The financial flows coming to the West from Russia are not only corruption and tax evasion, they are also directly linked to the financing of terrorist and extremist structures that the Kremlin uses as a foreign policy tool.
A prime example of this is the Russian Imperial Movement (RIM), which the US State Department recognized as a terrorist organization in April 2020 and added RIM and its leaders to the list of Specially Designated Global Terrorists. The RIM is based in Russia, conducts paramilitary training, and provides training to foreign far-right and neo-Nazi groups, including those from Europe and North America. The RIM’s military wing, the Imperial Legion, is involved in combat operations in Ukraine.
Another example was the Kremlin’s financing of the Wagner Group, against which the EU, the US, and a number of other countries imposed sanctions for war crimes in Ukraine, Africa, and the Middle East. EU documents classify the Wagner Group as a terrorist organization that should be considered part of Russia’s military-political machine. Although Wagner was formally positioned as a “private military company,” it was financed through state contracts, agreements with Russian state corporations (particularly in the areas of resources and logistics), and informal channels linked to the military budget.
Funding for such structures does not always come from the official budget of the Russian Federation—often it is “donations” from “patriotic” businessmen, foundations, or anonymous transfers through fundraising platforms, which makes it difficult to identify the beneficiaries.
Russia has systematically used banks and semi-transparent financial channels to influence EU domestic politics. One of the most famous examples is the €9 million loan that the French far-right party National Front (now Marine Le Pen’s National Rally) received in 2014 from Russia’s First Czech Russian Bank. The bank later lost its license, and the right to claim the loan was transferred to another Russian company, which only reinforced suspicions about the political nature of this financial transaction.
In recent years, another channel has been added to the classic financing schemes involving banks and offshore companies: crypto assets. The newly created AMLA already considers the cryptocurrency sector to be one of the main risks in the fight against money laundering and terrorist financing, emphasizing its anonymity, speed, and cross-border nature.

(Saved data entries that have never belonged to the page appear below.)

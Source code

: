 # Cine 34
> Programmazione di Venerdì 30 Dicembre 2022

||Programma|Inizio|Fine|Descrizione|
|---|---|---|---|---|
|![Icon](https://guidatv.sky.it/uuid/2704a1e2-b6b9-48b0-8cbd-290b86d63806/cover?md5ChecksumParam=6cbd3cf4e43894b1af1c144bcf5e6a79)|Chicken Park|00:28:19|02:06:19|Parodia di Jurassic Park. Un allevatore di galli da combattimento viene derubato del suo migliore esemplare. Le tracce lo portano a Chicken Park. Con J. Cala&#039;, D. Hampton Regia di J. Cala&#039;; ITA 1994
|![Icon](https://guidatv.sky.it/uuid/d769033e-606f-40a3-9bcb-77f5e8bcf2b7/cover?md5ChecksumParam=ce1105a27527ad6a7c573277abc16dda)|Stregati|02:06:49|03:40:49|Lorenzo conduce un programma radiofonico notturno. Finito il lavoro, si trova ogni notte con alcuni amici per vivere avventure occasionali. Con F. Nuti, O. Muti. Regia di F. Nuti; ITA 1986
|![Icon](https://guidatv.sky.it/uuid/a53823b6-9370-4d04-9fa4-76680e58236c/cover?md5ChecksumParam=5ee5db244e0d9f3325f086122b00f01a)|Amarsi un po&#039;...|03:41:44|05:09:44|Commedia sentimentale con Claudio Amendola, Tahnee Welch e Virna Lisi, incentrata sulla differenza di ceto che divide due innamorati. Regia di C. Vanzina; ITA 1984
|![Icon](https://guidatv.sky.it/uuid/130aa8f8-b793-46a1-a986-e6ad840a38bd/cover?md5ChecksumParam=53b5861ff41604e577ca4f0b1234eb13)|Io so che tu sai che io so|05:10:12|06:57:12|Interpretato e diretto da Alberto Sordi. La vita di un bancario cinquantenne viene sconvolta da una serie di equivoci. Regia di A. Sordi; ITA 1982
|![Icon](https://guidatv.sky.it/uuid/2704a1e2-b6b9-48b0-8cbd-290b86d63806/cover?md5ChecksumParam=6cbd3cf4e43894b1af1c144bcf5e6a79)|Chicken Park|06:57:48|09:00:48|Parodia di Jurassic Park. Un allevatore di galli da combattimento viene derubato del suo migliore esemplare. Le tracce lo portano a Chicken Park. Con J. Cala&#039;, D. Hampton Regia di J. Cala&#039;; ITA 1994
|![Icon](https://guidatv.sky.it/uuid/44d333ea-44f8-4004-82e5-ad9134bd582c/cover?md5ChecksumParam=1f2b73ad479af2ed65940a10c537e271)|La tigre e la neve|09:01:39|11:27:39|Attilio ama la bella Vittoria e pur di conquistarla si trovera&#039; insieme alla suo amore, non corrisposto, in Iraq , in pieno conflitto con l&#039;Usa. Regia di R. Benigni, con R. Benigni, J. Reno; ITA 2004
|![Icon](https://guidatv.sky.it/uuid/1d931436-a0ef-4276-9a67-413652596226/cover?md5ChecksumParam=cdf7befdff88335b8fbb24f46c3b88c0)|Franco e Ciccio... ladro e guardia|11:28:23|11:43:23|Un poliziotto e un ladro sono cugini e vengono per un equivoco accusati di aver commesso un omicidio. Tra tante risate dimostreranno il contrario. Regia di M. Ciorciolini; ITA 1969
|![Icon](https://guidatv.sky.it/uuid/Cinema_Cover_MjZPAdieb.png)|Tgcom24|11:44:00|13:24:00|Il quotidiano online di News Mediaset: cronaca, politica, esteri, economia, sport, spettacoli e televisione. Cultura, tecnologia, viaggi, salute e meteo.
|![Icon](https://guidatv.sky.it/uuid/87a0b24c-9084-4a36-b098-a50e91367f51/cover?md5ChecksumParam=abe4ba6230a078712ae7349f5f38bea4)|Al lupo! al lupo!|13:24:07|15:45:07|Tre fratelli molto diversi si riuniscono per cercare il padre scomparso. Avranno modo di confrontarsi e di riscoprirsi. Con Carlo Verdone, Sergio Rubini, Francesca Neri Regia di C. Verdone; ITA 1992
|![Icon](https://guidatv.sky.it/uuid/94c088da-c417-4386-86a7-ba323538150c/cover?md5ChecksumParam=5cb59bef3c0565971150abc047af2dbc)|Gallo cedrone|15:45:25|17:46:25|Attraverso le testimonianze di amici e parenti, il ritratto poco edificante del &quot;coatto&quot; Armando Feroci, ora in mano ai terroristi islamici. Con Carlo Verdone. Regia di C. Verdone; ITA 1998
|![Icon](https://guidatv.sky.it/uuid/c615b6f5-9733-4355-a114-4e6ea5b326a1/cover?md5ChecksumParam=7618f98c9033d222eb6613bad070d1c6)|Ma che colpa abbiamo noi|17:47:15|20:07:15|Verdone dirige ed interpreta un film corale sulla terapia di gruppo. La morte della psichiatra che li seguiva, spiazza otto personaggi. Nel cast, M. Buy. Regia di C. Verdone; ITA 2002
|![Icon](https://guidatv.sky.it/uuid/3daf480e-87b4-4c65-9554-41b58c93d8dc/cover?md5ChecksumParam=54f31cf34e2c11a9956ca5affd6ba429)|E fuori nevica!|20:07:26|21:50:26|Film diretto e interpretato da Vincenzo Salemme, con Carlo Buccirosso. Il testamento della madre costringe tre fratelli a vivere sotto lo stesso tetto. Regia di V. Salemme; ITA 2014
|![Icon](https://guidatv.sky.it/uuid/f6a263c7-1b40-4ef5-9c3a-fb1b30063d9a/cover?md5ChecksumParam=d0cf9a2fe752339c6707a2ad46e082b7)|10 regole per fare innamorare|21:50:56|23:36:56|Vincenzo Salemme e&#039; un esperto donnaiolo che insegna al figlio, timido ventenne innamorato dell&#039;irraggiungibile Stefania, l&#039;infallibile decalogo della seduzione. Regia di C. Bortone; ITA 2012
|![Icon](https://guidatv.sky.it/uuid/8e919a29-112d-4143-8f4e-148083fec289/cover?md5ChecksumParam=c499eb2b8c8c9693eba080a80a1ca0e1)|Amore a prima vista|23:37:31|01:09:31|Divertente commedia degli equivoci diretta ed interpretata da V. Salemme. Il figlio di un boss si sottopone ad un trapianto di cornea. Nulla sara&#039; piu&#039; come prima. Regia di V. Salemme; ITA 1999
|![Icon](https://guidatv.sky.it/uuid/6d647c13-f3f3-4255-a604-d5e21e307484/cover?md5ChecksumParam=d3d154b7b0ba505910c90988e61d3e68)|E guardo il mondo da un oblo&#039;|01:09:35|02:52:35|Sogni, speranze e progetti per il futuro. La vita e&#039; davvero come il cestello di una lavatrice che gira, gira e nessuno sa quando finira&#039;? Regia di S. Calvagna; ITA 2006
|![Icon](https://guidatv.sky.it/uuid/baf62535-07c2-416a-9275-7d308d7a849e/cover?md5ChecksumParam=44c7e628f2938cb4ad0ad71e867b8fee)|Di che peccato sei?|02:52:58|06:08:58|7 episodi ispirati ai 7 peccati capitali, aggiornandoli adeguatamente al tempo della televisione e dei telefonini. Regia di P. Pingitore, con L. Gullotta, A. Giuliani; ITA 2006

Europe has grounds for adding Russia to the list of countries with a high risk of money laundering and terrorist financing. Brussels no longer considers it a “large but ordinary” economy with certain regulatory shortcomings; we are talking about a systemic threat, where the state, large state-owned companies, oligarchs, special services, and criminal networks work together. The EU must gradually consolidate Russia’s status as a state whose financial model is incompatible with the rules of open economies. This is a logical continuation of the sanctions policy, but with a different emphasis: not only to punish aggression, but also to make the Russian Federation’s long-term shadow financial operations so expensive and risky as to narrow the resource base for war, repression, and support for terrorist and extremist networks in Europe.
In this sense, the inclusion of Russia in the list of high-risk countries is only an intermediate stage. The next question will be how decisively the EU and its partners will be able to apply instruments of influence to the whole spectrum of Russian schemes – from classic “laundromats” and political loans to the financing of terrorist groups and extremist networks operating under the cover of “private” structures.